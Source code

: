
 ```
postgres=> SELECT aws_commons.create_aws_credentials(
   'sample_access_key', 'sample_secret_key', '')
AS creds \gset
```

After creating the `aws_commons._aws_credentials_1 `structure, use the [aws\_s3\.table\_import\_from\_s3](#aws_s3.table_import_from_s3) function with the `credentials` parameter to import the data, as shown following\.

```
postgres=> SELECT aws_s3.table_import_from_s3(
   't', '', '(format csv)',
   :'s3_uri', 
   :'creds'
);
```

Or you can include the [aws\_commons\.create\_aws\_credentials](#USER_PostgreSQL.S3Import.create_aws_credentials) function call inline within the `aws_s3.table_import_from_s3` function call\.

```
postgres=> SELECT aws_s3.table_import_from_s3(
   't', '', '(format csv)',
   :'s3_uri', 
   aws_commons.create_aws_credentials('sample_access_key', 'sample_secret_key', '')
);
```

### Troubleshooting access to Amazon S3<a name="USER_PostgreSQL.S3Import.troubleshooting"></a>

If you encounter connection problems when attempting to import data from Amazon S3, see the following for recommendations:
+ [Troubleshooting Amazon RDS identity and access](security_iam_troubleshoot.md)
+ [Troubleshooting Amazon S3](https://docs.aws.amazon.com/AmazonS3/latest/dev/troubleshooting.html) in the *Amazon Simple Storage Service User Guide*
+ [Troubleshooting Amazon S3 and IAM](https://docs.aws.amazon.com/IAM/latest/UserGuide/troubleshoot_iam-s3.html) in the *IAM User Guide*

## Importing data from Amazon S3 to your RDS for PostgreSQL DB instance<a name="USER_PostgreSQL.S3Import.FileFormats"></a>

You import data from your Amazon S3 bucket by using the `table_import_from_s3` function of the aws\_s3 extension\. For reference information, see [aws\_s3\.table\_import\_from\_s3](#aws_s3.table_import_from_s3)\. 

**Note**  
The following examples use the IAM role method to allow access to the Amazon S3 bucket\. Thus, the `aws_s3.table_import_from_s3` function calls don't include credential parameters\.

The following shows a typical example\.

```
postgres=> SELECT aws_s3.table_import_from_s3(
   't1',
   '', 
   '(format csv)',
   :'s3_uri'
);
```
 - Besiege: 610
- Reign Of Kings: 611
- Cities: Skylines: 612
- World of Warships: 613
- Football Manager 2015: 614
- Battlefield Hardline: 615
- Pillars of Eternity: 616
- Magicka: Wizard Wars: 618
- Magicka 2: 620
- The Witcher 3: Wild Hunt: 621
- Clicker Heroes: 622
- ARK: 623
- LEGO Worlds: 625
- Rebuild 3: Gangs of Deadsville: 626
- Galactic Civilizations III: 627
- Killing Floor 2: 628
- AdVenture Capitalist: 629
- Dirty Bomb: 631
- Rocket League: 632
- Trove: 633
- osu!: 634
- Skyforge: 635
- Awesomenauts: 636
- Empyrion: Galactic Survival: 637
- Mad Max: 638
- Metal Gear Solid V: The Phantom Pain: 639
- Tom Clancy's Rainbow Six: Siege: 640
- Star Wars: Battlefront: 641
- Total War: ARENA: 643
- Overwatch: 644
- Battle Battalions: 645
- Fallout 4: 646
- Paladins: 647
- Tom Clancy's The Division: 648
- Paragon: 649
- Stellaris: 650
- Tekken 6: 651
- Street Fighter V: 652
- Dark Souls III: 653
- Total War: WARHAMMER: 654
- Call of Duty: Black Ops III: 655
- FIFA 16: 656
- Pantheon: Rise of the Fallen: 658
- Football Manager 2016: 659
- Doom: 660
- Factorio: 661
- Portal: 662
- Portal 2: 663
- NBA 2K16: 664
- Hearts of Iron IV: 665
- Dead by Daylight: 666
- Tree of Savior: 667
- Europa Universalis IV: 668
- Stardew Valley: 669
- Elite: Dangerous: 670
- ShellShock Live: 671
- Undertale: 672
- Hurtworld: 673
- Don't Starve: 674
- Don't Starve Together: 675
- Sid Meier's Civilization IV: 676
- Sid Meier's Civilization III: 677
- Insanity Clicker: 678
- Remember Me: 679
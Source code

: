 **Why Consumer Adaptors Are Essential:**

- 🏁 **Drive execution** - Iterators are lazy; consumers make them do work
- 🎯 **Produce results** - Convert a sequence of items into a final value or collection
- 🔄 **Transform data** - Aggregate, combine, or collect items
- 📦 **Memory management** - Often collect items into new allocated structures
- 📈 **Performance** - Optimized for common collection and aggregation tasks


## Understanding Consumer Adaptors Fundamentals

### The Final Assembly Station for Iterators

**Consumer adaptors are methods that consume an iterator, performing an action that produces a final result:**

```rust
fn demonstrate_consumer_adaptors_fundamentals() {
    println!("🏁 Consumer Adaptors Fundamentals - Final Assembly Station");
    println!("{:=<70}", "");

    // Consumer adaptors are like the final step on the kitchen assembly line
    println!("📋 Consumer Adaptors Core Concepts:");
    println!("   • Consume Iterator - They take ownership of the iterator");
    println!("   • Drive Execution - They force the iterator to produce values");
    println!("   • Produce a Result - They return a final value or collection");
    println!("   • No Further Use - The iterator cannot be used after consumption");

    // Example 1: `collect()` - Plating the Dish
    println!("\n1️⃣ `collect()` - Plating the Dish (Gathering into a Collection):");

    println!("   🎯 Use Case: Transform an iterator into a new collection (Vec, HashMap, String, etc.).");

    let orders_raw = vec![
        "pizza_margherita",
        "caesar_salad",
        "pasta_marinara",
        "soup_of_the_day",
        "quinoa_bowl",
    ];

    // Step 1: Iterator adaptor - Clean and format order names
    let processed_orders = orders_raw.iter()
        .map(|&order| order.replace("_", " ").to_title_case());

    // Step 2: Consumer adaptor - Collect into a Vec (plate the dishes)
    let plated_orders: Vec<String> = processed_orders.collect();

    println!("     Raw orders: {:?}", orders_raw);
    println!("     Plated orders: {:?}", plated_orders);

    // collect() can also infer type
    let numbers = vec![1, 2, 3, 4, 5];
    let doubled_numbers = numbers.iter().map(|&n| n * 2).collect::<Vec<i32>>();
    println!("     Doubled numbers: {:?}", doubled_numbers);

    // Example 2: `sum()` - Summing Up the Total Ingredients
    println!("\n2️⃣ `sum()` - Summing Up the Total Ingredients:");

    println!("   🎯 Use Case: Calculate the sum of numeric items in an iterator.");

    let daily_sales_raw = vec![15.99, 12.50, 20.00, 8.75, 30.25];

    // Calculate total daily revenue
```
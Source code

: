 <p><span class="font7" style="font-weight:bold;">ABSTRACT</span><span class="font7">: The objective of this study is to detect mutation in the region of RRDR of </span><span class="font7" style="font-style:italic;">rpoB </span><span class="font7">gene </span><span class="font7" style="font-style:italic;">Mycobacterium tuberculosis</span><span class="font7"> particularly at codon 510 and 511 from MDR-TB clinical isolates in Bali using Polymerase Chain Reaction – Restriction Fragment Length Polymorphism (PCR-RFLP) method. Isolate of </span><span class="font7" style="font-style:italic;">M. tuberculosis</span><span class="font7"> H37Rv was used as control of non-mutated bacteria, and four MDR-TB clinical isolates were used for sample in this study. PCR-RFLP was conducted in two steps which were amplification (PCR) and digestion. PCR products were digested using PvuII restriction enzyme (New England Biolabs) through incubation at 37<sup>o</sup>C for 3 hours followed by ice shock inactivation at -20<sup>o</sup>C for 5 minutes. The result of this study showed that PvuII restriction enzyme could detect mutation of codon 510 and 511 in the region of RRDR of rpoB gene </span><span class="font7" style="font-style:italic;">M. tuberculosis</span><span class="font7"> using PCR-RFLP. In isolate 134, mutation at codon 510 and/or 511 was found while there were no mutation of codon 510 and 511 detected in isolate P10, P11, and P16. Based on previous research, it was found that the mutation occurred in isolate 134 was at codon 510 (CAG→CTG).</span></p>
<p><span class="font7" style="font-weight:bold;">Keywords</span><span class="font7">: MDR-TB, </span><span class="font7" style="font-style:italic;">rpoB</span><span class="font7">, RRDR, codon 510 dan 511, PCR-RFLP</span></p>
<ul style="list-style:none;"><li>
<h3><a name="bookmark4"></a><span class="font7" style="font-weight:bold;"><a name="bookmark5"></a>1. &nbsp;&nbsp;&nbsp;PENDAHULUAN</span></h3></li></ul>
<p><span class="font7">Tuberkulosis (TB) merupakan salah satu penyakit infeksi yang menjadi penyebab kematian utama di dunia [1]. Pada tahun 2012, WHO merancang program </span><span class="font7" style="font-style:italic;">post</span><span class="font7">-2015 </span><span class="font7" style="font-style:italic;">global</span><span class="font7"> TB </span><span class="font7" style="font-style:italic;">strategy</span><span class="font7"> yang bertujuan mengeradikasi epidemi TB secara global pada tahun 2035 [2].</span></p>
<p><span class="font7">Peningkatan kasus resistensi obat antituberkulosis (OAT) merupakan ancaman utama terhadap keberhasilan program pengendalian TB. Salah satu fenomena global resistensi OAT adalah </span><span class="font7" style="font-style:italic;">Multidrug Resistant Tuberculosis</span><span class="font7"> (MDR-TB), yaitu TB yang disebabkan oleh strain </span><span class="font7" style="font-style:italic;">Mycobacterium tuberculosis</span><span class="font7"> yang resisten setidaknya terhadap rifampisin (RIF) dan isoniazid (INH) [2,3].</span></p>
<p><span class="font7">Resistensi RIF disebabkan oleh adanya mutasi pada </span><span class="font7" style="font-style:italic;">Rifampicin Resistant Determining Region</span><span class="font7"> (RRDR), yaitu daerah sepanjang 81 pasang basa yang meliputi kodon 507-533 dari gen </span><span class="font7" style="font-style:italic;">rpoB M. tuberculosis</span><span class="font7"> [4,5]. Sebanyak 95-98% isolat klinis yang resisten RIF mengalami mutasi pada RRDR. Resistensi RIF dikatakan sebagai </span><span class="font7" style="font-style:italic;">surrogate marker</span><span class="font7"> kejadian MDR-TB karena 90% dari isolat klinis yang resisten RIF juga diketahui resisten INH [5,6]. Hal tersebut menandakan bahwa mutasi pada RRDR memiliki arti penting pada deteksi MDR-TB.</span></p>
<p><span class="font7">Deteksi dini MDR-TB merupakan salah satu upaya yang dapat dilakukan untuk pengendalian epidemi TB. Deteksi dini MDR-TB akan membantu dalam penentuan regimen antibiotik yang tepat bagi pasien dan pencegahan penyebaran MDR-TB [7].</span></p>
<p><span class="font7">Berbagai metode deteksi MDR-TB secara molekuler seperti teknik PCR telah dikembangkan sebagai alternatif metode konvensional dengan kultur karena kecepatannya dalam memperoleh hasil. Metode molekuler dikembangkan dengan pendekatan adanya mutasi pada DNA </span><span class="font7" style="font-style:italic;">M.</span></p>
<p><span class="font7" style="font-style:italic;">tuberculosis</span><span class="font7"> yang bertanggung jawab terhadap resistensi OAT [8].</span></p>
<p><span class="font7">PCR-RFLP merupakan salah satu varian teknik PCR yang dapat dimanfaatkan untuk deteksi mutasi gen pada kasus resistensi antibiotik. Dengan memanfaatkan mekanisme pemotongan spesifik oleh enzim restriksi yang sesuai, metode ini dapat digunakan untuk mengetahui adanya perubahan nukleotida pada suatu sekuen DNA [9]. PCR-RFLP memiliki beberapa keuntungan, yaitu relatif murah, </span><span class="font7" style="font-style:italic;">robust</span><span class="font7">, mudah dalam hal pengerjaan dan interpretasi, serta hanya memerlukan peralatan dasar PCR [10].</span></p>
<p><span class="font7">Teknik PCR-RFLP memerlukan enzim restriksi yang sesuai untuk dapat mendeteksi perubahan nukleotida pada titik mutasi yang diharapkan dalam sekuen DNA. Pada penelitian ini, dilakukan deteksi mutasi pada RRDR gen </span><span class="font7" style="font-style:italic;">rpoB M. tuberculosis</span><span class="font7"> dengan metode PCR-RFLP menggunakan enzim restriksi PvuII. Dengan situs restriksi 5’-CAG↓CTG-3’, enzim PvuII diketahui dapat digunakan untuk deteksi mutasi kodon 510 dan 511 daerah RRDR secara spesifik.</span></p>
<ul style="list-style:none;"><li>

....................

_What you have to do:_
Set down, exactly as they appear above, all lines from the one that has "- Cities: Skylines: 612" down to the one that has "- Metal Gear Solid V: The Phantom Pain: 639", including those two and no others.

_Problem solution:_
- Cities: Skylines: 612
- World of Warships: 613
- Football Manager 2015: 614
- Battlefield Hardline: 615
- Pillars of Eternity: 616
- Magicka: Wizard Wars: 618
- Magicka 2: 620
- The Witcher 3: Wild Hunt: 621
- Clicker Heroes: 622
- ARK: 623
- LEGO Worlds: 625
- Rebuild 3: Gangs of Deadsville: 626
- Galactic Civilizations III: 627
- Killing Floor 2: 628
- AdVenture Capitalist: 629
- Dirty Bomb: 631
- Rocket League: 632
- Trove: 633
- osu!: 634
- Skyforge: 635
- Awesomenauts: 636
- Empyrion: Galactic Survival: 637
- Mad Max: 638
- Metal Gear Solid V: The Phantom Pain: 639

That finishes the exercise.